This type of result is well understood for scalar semilinear equations, such as the nonlinear Schrodinger equation (NLS) or nonlinear wave equation (NLW).  The main new difficulties here are that

• (a) the wave maps equation is an overdetermined system, rather than a scalar equation, rendering such basic operations as decomposing a scalar field into components, or superimposing those components to reassemble the solution, much more delicate and nonlinear;
• (b) the wave maps equation is no longer semilinear (in the sense that it can be viewed as a perturbation of the free wave equation) unless a gauge transform is first performed, but the gauge is itself nonlinear and thus interacts in a complicated way with the decompositions and superpositions in (a);
• (c) the function spaces required to control wave maps in two dimensions are extremely complicated and delicate compared to, say, the NLS theory (in which Strichartz spaces largely suffice), and the estimates are not as favourable.  In particular, the “low-high” frequency interactions are non-negligible; the low frequency components of wave maps have a non-trivial “magnetic” effect on the high-frequency components.  Furthermore, in contrast to the NLS and NLW settings, it takes substantial effort to show that the function spaces are “divisible”, which roughly means that a wave map only exhibits substantial nonlinear behaviour on a bounded number of time intervals and length scales.

Juggling these three difficulties together led to an unusually large length for this paper (124 pages, and this is after taking some shortcuts, see below).

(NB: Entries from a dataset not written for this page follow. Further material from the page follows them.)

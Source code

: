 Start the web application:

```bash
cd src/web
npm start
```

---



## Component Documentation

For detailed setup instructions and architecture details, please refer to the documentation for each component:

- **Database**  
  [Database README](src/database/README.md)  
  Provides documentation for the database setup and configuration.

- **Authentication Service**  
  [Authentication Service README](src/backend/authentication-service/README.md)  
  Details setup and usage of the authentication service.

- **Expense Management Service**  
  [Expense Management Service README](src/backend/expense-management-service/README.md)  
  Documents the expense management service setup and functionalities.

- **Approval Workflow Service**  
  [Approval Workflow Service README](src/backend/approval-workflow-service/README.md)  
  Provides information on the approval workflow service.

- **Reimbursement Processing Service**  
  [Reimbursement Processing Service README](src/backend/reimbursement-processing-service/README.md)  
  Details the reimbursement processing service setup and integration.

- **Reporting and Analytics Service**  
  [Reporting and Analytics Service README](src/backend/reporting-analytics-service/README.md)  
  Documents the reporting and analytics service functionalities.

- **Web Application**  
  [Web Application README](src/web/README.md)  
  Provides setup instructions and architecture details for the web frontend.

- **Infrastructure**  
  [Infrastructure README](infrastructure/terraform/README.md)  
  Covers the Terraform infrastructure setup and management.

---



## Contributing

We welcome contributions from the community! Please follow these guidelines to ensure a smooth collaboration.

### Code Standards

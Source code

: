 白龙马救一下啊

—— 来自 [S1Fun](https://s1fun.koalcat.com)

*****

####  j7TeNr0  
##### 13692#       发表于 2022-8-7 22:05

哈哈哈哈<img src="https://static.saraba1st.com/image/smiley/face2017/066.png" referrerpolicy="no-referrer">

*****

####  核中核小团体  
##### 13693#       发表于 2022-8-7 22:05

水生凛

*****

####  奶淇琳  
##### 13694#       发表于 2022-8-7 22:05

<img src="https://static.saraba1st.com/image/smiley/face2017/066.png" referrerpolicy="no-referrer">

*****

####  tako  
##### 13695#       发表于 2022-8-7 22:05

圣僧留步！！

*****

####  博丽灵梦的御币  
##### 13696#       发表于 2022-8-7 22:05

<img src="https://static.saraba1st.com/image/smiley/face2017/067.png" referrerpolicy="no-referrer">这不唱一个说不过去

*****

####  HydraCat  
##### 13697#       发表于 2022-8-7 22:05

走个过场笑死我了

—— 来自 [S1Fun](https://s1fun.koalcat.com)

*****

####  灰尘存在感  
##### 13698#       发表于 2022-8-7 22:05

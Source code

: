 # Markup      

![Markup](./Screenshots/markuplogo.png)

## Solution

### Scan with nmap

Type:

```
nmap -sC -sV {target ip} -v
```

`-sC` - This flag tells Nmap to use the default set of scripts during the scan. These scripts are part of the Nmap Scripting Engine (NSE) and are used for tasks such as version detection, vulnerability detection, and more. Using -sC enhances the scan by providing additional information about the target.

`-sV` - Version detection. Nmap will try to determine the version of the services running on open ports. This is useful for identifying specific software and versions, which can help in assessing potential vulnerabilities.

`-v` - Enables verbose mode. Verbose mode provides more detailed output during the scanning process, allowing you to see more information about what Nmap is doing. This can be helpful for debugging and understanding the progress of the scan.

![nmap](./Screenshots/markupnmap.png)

Last month, Sterbenz and Tataru managed, by a slightly different argument, to also establish global regularity and (non-uniform) scattering for wave maps into compact targets (and thence also to hyperbolic space targets, by a lifting argument).  Their argument is significantly shorter (a net length of about 100 pages, compared to about 300 pages for my heatwave project) as it relies on a clever shortcut.  In my approach, I seek to control all components of the wave map at once, as well as the nonlinear interactions between those components, in order to show that a delocalised wave map can be controlled by wave maps of lesser energy.  In contrast, Sterbenz and Tataru focus on just the finest scale at which nontrivial blowup behaviour occurs; it turns out that the small energy theory and finite speed of propagation, together with a regularising effect arising from the Morawetz estimate, are enough to show that this behaviour is controlled by harmonic maps, and so blowup cannot occur below the critical energy.  This approach requires substantially less perturbation theory, and thus largely eliminates the need to develop a nonlinear theory of decomposition and superposition alluded to in (a) above (developing this theory, and meshing it with (b) and (c), occupies the bulk of the current paper).  On the other hand, the approach in my papers provides more information on the solution, in particular providing certain spacetime “scattering” bounds on the solution that depend only on the energy, as opposed to a “non-uniform” scattering result in which the scattering norms are finite but potentially unbounded.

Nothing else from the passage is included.